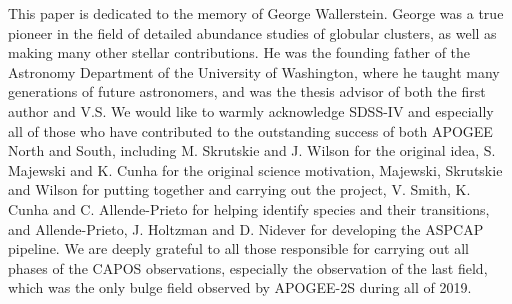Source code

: \documentclass[onecolumn]{aa}
\begin{document}
\begin{acknowledgements}
This paper is dedicated to the memory of George Wallerstein. George was a true pioneer in the field of detailed abundance studies of globular clusters, 
as well as making many other stellar contributions. He was the founding father of the Astronomy Department of the University of Washington, where he taught many generations of future astronomers, and was the thesis advisor of both the first author and V.S.
We would like to warmly acknowledge SDSS-IV and especially all of those who have contributed to the outstanding success of both APOGEE North and South, including M. Skrutskie and J. Wilson for the original idea, S. Majewski and K. Cunha for the original science motivation, Majewski, Skrutskie and Wilson for putting together and carrying out the project, V. Smith, K. Cunha and C. Allende-Prieto for helping identify species and their transitions, and Allende-Prieto, J. Holtzman and D. Nidever for developing the ASPCAP pipeline. We are deeply grateful to all those responsible for carrying out all phases of the CAPOS observations, especially the observation of the last field, which was the only bulge field observed by APOGEE-2S during all of 2019.


\end{acknowledgements}
\end{document}
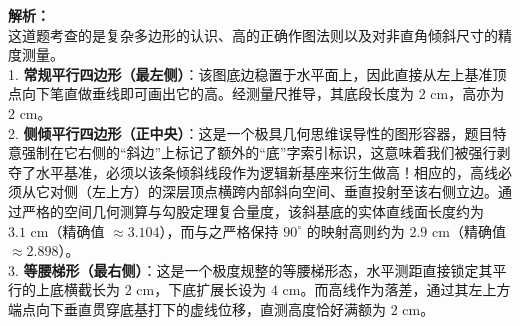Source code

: \documentclass[12pt, a4paper]{ctexrep}
\begin{document}
\begin{center}
\end{center}

\vspace{0.8cm}

{\small\color{gray}
\textbf{解析：}\\
这道题考查的是复杂多边形的认识、高的正确作图法则以及对非直角倾斜尺寸的精度测量。\\
1. \textbf{常规平行四边形（最左侧）}：该图底边稳置于水平面上，因此直接从左上基准顶点向下笔直做垂线即可画出它的高。经测量尺推导，其底段长度为 $2\text{ cm}$，高亦为 $2\text{ cm}$。\\
2. \textbf{侧倾平行四边形（正中央）}：这是一个极具几何思维误导性的图形容器，题目特意强制在它右侧的“斜边”上标记了额外的“底”字索引标识，这意味着我们被强行剥夺了水平基准，必须以该条倾斜线段作为逻辑新基座来衍生做高！相应的，高线必须从它对侧（左上方）的深层顶点横跨内部斜向空间、垂直投射至该右侧立边。通过严格的空间几何测算与勾股定理复合量度，该斜基底的实体直线面长度约为 $3.1\text{ cm}$（精确值 $\approx 3.104$），而与之严格保持 $90^\circ$ 的映射高则约为 $2.9\text{ cm}$（精确值 $\approx 2.898$）。\\
3. \textbf{等腰梯形（最右侧）}：这是一个极度规整的等腰梯形态，水平测距直接锁定其平行的上底横截长为 $2\text{ cm}$，下底扩展长设为 $4\text{ cm}$。而高线作为落差，通过其左上方端点向下垂直贯穿底基打下的虚线位移，直测高度恰好满额为 $2\text{ cm}$。
}

\vspace{0.6cm}
\end{document}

:::

TASK INSTRUCTIONS:
Retype the records above word for word, from their first line through the line containing "This paper is", and leave out every picture.

RESPONSE TO THIS TASK:
Source code

: \documentclass[onecolumn]{aa}
\begin{document}
\begin{acknowledgements}
This paper is dedicated to the memory of George Wallerstein. George was a true pioneer in the field of detailed abundance studies of globular clusters, 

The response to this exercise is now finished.